Four days later, defendant filed a domestic violence complaint alleging that during the October 6, 2017 incident, plaintiff engaged in domestic violence under the PDVA, N.J.S.A. 2C:25-19(a)(10) and (13), by committing the predicate acts of criminal mischief, N.J.S.A. 2C:17-3, and harassment, N.J.S.A. 2C:33-4. More particularly, the complaint alleged plaintiff "shoved [defendant] aside, grabbed [a] plate from her hand . . . and flung [it] on the floor, breaking it into pieces." Defendant's complaint further alleged plaintiff committed prior acts of domestic violence against her, including throwing her on the kitchen floor and punching her in the lip on January 3, 2014, erasing the operating system from her computer, breaking a lock in her bedroom, threatening to permanently take their children to India, throwing a package of bagels "in her face," and calling her names. On October 10, 2017, the court issued a temporary domestic violence restraining order against plaintiff.
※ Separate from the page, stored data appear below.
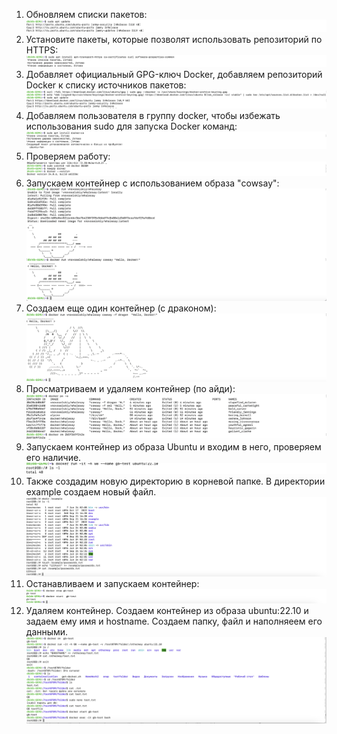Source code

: 
1. Обновляем списки пакетов: 
![](Containerization_HW3_1.png)
2. Установите пакеты, которые позволят использовать репозиторий по HTTPS:
![](Containerization_HW3_2.png)
3. Добавляет официальный GPG-ключ Docker, 
добавляем репозиторий Docker к списку источников пакетов:
![](Containerization_HW3_3.png)
4. Добавляем пользователя в группу docker, чтобы избежать использования sudo для запуска Docker команд:
![](Containerization_HW3_4.png)
5. Проверяем работу:
![](Containerization_HW3_5.png)
6. Запускаем контейнер с использованием образа "cowsay":
![](Containerization_HW3_6.png)
7. Создаем еще один контейнер (с драконом):  
![](Containerization_HW3_7.png)
8. Просматриваем и удаляем контейнер (по айди):  
![](Containerization_HW3_8.png)
9. Запускаем контейнер из образа Ubuntu и входим в него, проверяем его наличие.
![](Containerization_HW3_9.png)
10. Также создадим новую директорию в корневой папке. В директории example создаем новый файл.
![](Containerization_HW3_10.png)
11. Останавливаем и запускаем контейнер:
![](Containerization_HW3_11.png)
12. Удаляем контейнер. Создаем контейнер из образа ubuntu:22.10 и задаем ему имя и hostname.
Создаем папку, файл и наполняеем его данными. 
![](Containerization_HW3_12.png)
The Family Part conducted a five-day trial and heard testimony from plaintiff, defendant, a police officer who responded to the parties' home on October 6, 2017, and three of defendant's friends who saw and spoke with her before and after the verbal altercation. After the presentation of the evidence and closing arguments of counsel, the court rendered an opinion from the bench detailing its findings of fact and conclusions of law. The court first confirmed with counsel that plaintiff's complaint asserted only that defendant committed the predicate act of criminal mischief under the PDVA and that there had not been any amendments to plaintiff's complaint during trial. Similarly, the court confirmed defendant's complaint alleged only that plaintiff committed the predicate acts of criminal mischief and harassment under the PDVA. The court explained that it confirmed the allegations in the complaints "to be very clear on the record that [it] had the proper restraining orders that [it was] working with" because the court "always like[d] to be very careful about that, when making the record" and "utilizing the proper complaints." The court noted both complaints alleged criminal mischief, but only defendant's complaint also alleged harassment as a predicate act supporting her FRO request. There were no requests by counsel to amend the complaints or any objection to the court's summary of the allegations in the complaint.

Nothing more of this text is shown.